Star Staff Profile: Wendi Hammond
When Wendi Hammond started with Legal Aid of NorthWest Texas last year, she joined a team committed to an area of law that was long of interest to her: environmental justice. Prior to joining Legal Aid, Wendi spent more than 20 years focusing on statewide environmental and community advocacy both while in private law practice and serving as a nonprofit executive director of an organization that addressed air quality issues in the Dallas-Fort Worth area.
Today, as a member of the Community Revitalization Project (CRP), Wendi continues to focus on environmental justice (EJ) issues in LANWT’s 114-county service area.
“I enjoy working with a dedicated team that empowers our client communities to help themselves,” says Wendi. “Too many low-income community members bear the greatest burden of pollution and health costs from environmentally harmful businesses, while rarely realizing benefits from these same businesses, such as employment opportunities or infrastructure improvements in their neighborhoods.”
CRP provides legal services, advocacy, and community education to individuals, nonprofits, and community groups in the areas of affordable housing, including removing barriers to developing and maintaining affordable housing for individuals and educating communities regarding fair housing issues; community development and advocacy to help ensure the right to meaningful input on matters affecting the community; and environmental justice, including educating and protecting communities from environmental hazards.
“CRP focuses on educating and empowering communities to help themselves by providing the necessary knowledge and tools for them to meaningfully participate in the numerous opportunities available to address various issues including EJ,” says Wendi. “While several of our most recent cases involved a specific local issue, the CRP team also strives to identify cases capable of addressing a systemic problem affecting our entire service area.”
Among the recent successes of the CRP were working with clients to enforce federal, state, and local environmental protections and, through community lawyering, working with a neighborhood coalition that opposed the construction of an industrial facility across the street from an elementary school in an area already surrounded by industrial plants.

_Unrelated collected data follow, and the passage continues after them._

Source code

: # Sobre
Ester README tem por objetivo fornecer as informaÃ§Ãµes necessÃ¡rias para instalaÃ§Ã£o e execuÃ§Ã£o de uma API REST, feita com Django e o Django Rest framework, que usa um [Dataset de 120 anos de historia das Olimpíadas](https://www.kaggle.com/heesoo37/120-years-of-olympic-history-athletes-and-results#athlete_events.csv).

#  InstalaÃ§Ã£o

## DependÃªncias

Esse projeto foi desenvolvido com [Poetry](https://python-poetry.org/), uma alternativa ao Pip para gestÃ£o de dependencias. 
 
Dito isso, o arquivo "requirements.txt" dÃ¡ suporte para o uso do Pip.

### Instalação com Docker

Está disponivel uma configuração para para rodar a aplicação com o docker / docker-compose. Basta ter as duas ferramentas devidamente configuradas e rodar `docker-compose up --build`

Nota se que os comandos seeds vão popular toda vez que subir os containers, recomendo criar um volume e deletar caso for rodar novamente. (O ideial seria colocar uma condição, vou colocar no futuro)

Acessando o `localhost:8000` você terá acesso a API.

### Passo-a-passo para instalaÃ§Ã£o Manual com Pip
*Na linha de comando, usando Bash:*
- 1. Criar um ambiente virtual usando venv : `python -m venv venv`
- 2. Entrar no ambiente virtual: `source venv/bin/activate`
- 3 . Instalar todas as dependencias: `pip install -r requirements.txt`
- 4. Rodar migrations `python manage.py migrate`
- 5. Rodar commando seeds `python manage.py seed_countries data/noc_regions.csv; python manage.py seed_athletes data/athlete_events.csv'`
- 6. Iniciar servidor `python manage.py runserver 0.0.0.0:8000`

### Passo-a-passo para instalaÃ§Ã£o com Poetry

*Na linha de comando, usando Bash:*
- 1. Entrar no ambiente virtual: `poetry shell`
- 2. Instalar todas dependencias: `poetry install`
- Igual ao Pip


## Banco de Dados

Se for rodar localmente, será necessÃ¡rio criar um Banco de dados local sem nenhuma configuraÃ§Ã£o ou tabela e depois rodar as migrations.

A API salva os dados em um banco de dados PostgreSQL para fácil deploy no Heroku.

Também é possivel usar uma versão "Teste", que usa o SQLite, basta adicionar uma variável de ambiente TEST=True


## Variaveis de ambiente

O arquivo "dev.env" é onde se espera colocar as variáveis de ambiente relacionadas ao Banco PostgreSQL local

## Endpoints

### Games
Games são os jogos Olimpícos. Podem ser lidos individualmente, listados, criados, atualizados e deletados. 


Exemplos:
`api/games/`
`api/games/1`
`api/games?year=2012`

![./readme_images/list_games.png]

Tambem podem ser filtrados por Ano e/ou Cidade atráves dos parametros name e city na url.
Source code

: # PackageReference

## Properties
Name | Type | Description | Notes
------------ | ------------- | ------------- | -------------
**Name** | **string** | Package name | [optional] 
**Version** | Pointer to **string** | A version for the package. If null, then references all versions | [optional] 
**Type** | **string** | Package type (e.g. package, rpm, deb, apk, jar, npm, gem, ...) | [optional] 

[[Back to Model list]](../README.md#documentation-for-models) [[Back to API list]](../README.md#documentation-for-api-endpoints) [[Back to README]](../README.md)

Armed with facts from CRP, the coalition turned the city's initially proposed approval into a complete denial during the span of only 60 days.
Summing up her long-term goal, Wendi hopes that one day her EJ work won’t be necessary. “We are in the business of putting ourselves out of business,” she says. But until that time, Wendi and the rest of her CRP colleagues will be busy tackling EJ challenges affecting client communities in North and West Texas.